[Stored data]
• • • • •

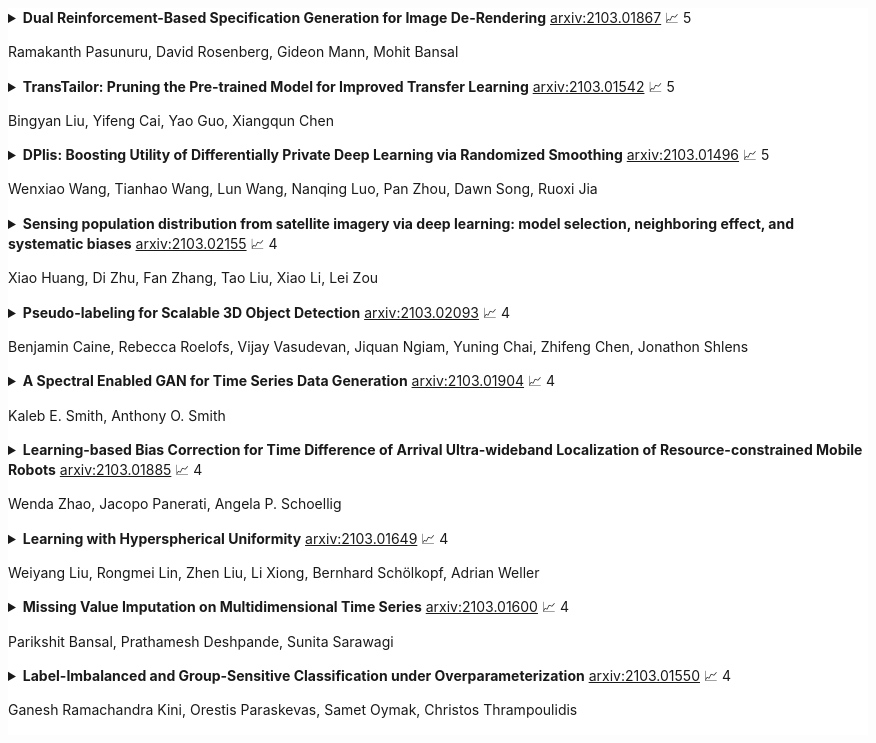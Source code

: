 <details><summary><b>Dual Reinforcement-Based Specification Generation for Image De-Rendering</b>
<a href="https://arxiv.org/abs/2103.01867">arxiv:2103.01867</a>
&#x1F4C8; 5 <br>
<p>Ramakanth Pasunuru, David Rosenberg, Gideon Mann, Mohit Bansal</p></summary></details>

<details><summary><b>TransTailor: Pruning the Pre-trained Model for Improved Transfer Learning</b>
<a href="https://arxiv.org/abs/2103.01542">arxiv:2103.01542</a>
&#x1F4C8; 5 <br>
<p>Bingyan Liu, Yifeng Cai, Yao Guo, Xiangqun Chen</p></summary></details>

<details><summary><b>DPlis: Boosting Utility of Differentially Private Deep Learning via Randomized Smoothing</b>
<a href="https://arxiv.org/abs/2103.01496">arxiv:2103.01496</a>
&#x1F4C8; 5 <br>
<p>Wenxiao Wang, Tianhao Wang, Lun Wang, Nanqing Luo, Pan Zhou, Dawn Song, Ruoxi Jia</p></summary></details>

<details><summary><b>Sensing population distribution from satellite imagery via deep learning: model selection, neighboring effect, and systematic biases</b>
<a href="https://arxiv.org/abs/2103.02155">arxiv:2103.02155</a>
&#x1F4C8; 4 <br>
<p>Xiao Huang, Di Zhu, Fan Zhang, Tao Liu, Xiao Li, Lei Zou</p></summary></details>

<details><summary><b>Pseudo-labeling for Scalable 3D Object Detection</b>
<a href="https://arxiv.org/abs/2103.02093">arxiv:2103.02093</a>
&#x1F4C8; 4 <br>
<p>Benjamin Caine, Rebecca Roelofs, Vijay Vasudevan, Jiquan Ngiam, Yuning Chai, Zhifeng Chen, Jonathon Shlens</p></summary></details>

<details><summary><b>A Spectral Enabled GAN for Time Series Data Generation</b>
<a href="https://arxiv.org/abs/2103.01904">arxiv:2103.01904</a>
&#x1F4C8; 4 <br>
<p>Kaleb E. Smith, Anthony O. Smith</p></summary></details>

<details><summary><b>Learning-based Bias Correction for Time Difference of Arrival Ultra-wideband Localization of Resource-constrained Mobile Robots</b>
<a href="https://arxiv.org/abs/2103.01885">arxiv:2103.01885</a>
&#x1F4C8; 4 <br>
<p>Wenda Zhao, Jacopo Panerati, Angela P. Schoellig</p></summary></details>

<details><summary><b>Learning with Hyperspherical Uniformity</b>
<a href="https://arxiv.org/abs/2103.01649">arxiv:2103.01649</a>
&#x1F4C8; 4 <br>
<p>Weiyang Liu, Rongmei Lin, Zhen Liu, Li Xiong, Bernhard Schölkopf, Adrian Weller</p></summary></details>

<details><summary><b>Missing Value Imputation on Multidimensional Time Series</b>
<a href="https://arxiv.org/abs/2103.01600">arxiv:2103.01600</a>
&#x1F4C8; 4 <br>
<p>Parikshit Bansal, Prathamesh Deshpande, Sunita Sarawagi</p></summary></details>

<details><summary><b>Label-Imbalanced and Group-Sensitive Classification under Overparameterization</b>
<a href="https://arxiv.org/abs/2103.01550">arxiv:2103.01550</a>
&#x1F4C8; 4 <br>
<p>Ganesh Ramachandra Kini, Orestis Paraskevas, Samet Oymak, Christos Thrampoulidis</p></summary></details>

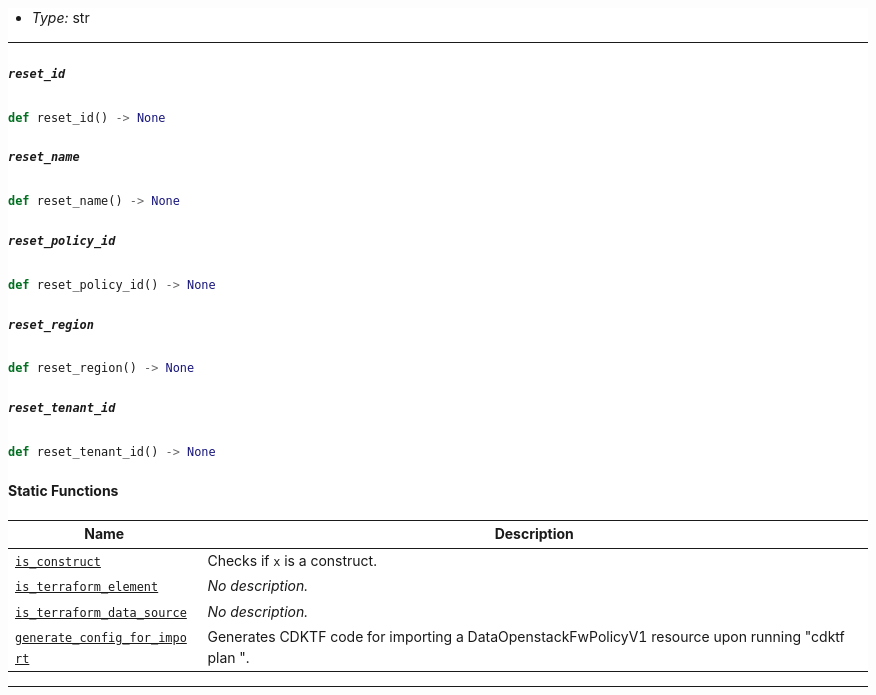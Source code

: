 - *Type:* str

---

##### `reset_id` <a name="reset_id" id="@ithings/cdktf-provider-openstack.dataOpenstackFwPolicyV1.DataOpenstackFwPolicyV1.resetId"></a>

```python
def reset_id() -> None
```

##### `reset_name` <a name="reset_name" id="@ithings/cdktf-provider-openstack.dataOpenstackFwPolicyV1.DataOpenstackFwPolicyV1.resetName"></a>

```python
def reset_name() -> None
```

##### `reset_policy_id` <a name="reset_policy_id" id="@ithings/cdktf-provider-openstack.dataOpenstackFwPolicyV1.DataOpenstackFwPolicyV1.resetPolicyId"></a>

```python
def reset_policy_id() -> None
```

##### `reset_region` <a name="reset_region" id="@ithings/cdktf-provider-openstack.dataOpenstackFwPolicyV1.DataOpenstackFwPolicyV1.resetRegion"></a>

```python
def reset_region() -> None
```

##### `reset_tenant_id` <a name="reset_tenant_id" id="@ithings/cdktf-provider-openstack.dataOpenstackFwPolicyV1.DataOpenstackFwPolicyV1.resetTenantId"></a>

```python
def reset_tenant_id() -> None
```

#### Static Functions <a name="Static Functions" id="Static Functions"></a>

| **Name** | **Description** |
| --- | --- |
| <code><a href="#@ithings/cdktf-provider-openstack.dataOpenstackFwPolicyV1.DataOpenstackFwPolicyV1.isConstruct">is_construct</a></code> | Checks if `x` is a construct. |
| <code><a href="#@ithings/cdktf-provider-openstack.dataOpenstackFwPolicyV1.DataOpenstackFwPolicyV1.isTerraformElement">is_terraform_element</a></code> | *No description.* |
| <code><a href="#@ithings/cdktf-provider-openstack.dataOpenstackFwPolicyV1.DataOpenstackFwPolicyV1.isTerraformDataSource">is_terraform_data_source</a></code> | *No description.* |
| <code><a href="#@ithings/cdktf-provider-openstack.dataOpenstackFwPolicyV1.DataOpenstackFwPolicyV1.generateConfigForImport">generate_config_for_import</a></code> | Generates CDKTF code for importing a DataOpenstackFwPolicyV1 resource upon running "cdktf plan <stack-name>". |

---
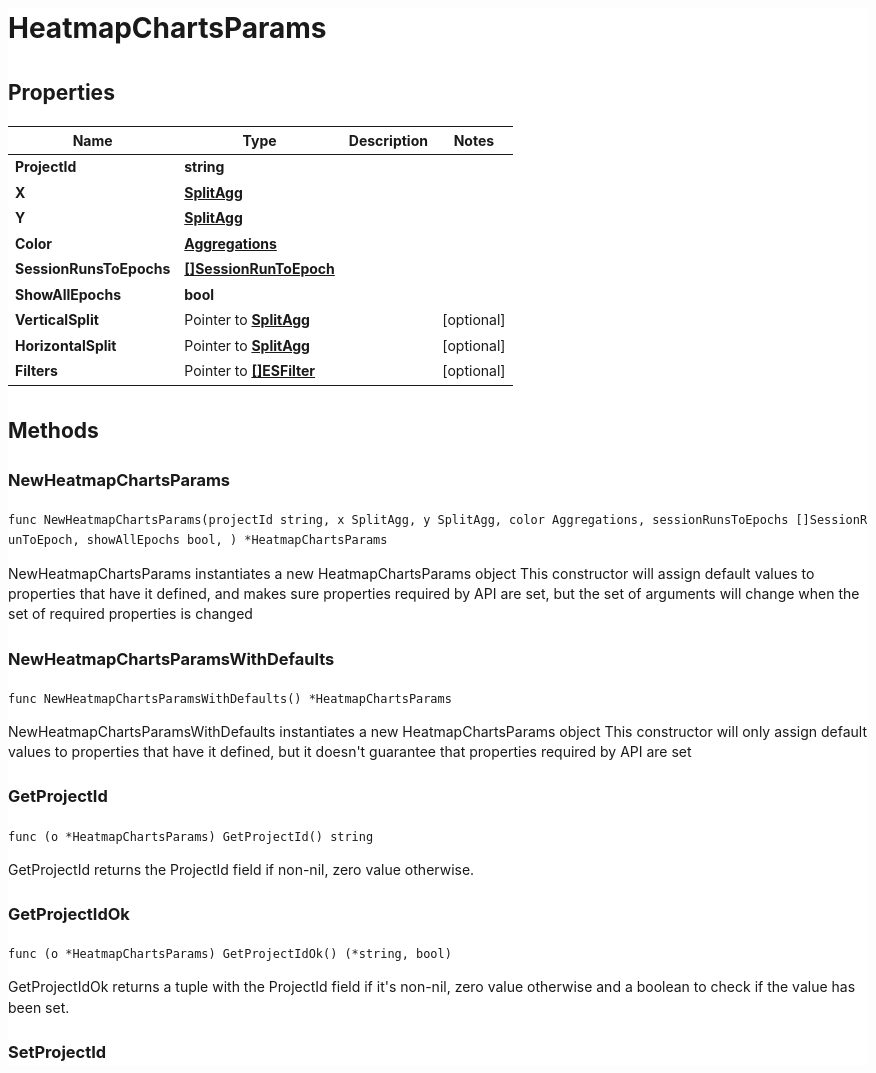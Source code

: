 # HeatmapChartsParams

## Properties

Name | Type | Description | Notes
------------ | ------------- | ------------- | -------------
**ProjectId** | **string** |  | 
**X** | [**SplitAgg**](SplitAgg.md) |  | 
**Y** | [**SplitAgg**](SplitAgg.md) |  | 
**Color** | [**Aggregations**](Aggregations.md) |  | 
**SessionRunsToEpochs** | [**[]SessionRunToEpoch**](SessionRunToEpoch.md) |  | 
**ShowAllEpochs** | **bool** |  | 
**VerticalSplit** | Pointer to [**SplitAgg**](SplitAgg.md) |  | [optional] 
**HorizontalSplit** | Pointer to [**SplitAgg**](SplitAgg.md) |  | [optional] 
**Filters** | Pointer to [**[]ESFilter**](ESFilter.md) |  | [optional] 

## Methods

### NewHeatmapChartsParams

`func NewHeatmapChartsParams(projectId string, x SplitAgg, y SplitAgg, color Aggregations, sessionRunsToEpochs []SessionRunToEpoch, showAllEpochs bool, ) *HeatmapChartsParams`

NewHeatmapChartsParams instantiates a new HeatmapChartsParams object
This constructor will assign default values to properties that have it defined,
and makes sure properties required by API are set, but the set of arguments
will change when the set of required properties is changed

### NewHeatmapChartsParamsWithDefaults

`func NewHeatmapChartsParamsWithDefaults() *HeatmapChartsParams`

NewHeatmapChartsParamsWithDefaults instantiates a new HeatmapChartsParams object
This constructor will only assign default values to properties that have it defined,
but it doesn't guarantee that properties required by API are set

### GetProjectId

`func (o *HeatmapChartsParams) GetProjectId() string`

GetProjectId returns the ProjectId field if non-nil, zero value otherwise.

### GetProjectIdOk

`func (o *HeatmapChartsParams) GetProjectIdOk() (*string, bool)`

GetProjectIdOk returns a tuple with the ProjectId field if it's non-nil, zero value otherwise
and a boolean to check if the value has been set.

### SetProjectId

• • • • •

* _WORK INSTRUCTIONS_
The reply must hold exactly the lines from the one containing "NewHeatmapChartsParamsWithDefaults instantiates a" to the last line of the entries, and nothing more.

* _ANSWER TO THE EXERCISE_
NewHeatmapChartsParamsWithDefaults instantiates a new HeatmapChartsParams object
This constructor will only assign default values to properties that have it defined,
but it doesn't guarantee that properties required by API are set

### GetProjectId

`func (o *HeatmapChartsParams) GetProjectId() string`

GetProjectId returns the ProjectId field if non-nil, zero value otherwise.

### GetProjectIdOk

`func (o *HeatmapChartsParams) GetProjectIdOk() (*string, bool)`

GetProjectIdOk returns a tuple with the ProjectId field if it's non-nil, zero value otherwise
and a boolean to check if the value has been set.

### SetProjectId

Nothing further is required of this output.